Our campsite was one wedged underneath a huge ledge meant for a stand-alone
tent, but putting Spot into low range gave us enough oompf to weasel our
way underneath the overhanging rock and out of the hot Namibian sun. Out
our tent's back window we were able to watch the desert sunset and the nocturnal
animals as they made their way out on their evening forays.
Plans called for us to continue heading south, scrounging for available campsites where-ever we could find them, but fate intervened again as we were leaving Mirabib. Kathy spotted a flock of ostriches and Jim put on the brakes to slow down and watch them when the brake pedal dropped all the way to the floor and our hearts along with it. A rear brake line had snapped, dumping the entire rear brake reservoir's fluid on the road. Fortunately, the road was flat and the front brakes still worked, so we were in no danger.

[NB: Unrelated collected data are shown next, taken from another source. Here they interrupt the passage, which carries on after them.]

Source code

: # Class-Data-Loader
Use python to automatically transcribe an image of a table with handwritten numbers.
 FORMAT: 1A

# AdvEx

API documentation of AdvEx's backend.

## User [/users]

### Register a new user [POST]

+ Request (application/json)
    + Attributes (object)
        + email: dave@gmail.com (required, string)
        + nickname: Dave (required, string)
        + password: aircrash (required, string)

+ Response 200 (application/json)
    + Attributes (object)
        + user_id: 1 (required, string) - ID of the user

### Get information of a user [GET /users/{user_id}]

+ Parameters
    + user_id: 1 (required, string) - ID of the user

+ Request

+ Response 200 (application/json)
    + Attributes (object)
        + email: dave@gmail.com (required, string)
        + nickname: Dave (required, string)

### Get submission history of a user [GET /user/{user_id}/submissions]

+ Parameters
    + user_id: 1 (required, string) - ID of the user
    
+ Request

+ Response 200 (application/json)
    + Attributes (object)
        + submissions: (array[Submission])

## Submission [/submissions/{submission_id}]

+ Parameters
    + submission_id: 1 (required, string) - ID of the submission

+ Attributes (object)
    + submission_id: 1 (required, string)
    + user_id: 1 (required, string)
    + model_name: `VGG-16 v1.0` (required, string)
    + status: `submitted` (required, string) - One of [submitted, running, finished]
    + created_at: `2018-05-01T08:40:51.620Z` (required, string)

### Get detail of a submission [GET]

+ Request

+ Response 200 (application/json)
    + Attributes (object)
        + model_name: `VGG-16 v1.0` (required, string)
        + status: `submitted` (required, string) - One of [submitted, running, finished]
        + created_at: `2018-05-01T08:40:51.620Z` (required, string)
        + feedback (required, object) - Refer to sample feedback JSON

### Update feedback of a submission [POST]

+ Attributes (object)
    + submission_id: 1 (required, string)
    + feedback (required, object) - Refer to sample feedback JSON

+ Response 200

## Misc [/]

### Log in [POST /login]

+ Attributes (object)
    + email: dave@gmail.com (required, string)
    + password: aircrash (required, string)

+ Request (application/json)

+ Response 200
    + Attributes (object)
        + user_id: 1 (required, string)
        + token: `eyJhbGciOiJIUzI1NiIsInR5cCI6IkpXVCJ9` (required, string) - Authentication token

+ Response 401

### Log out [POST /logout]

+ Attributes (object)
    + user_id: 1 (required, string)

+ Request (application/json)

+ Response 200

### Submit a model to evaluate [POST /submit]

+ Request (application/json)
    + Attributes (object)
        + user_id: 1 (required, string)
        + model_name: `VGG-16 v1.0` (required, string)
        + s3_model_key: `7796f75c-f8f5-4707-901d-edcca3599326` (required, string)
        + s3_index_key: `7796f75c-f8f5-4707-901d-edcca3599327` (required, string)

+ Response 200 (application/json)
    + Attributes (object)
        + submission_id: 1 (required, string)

The line had snapped as the mechanics who worked on Spot in Outjo had forgotten to bolt on the brake line securing bracket. Every bump we hit tugged and torqued at the brake line until it finally gave way -- of course -- in the middle of an inhospitable desert. Breaking the tools out, Jim began to attempt to repair the line. After getting sprayed with brake fluid a few times, he finally resorted to pounding the broken brake line closed. This means during braking Spot's right rear brake would be inactive. Even though the truck stopped well and true, our intended route today called for us to travel down not one but two steep mountain passes. With gimpy brakes we didn't feel at all confident of this so we decide to return down the road we came in on and back to civilization where we could purchase a replacement brake line.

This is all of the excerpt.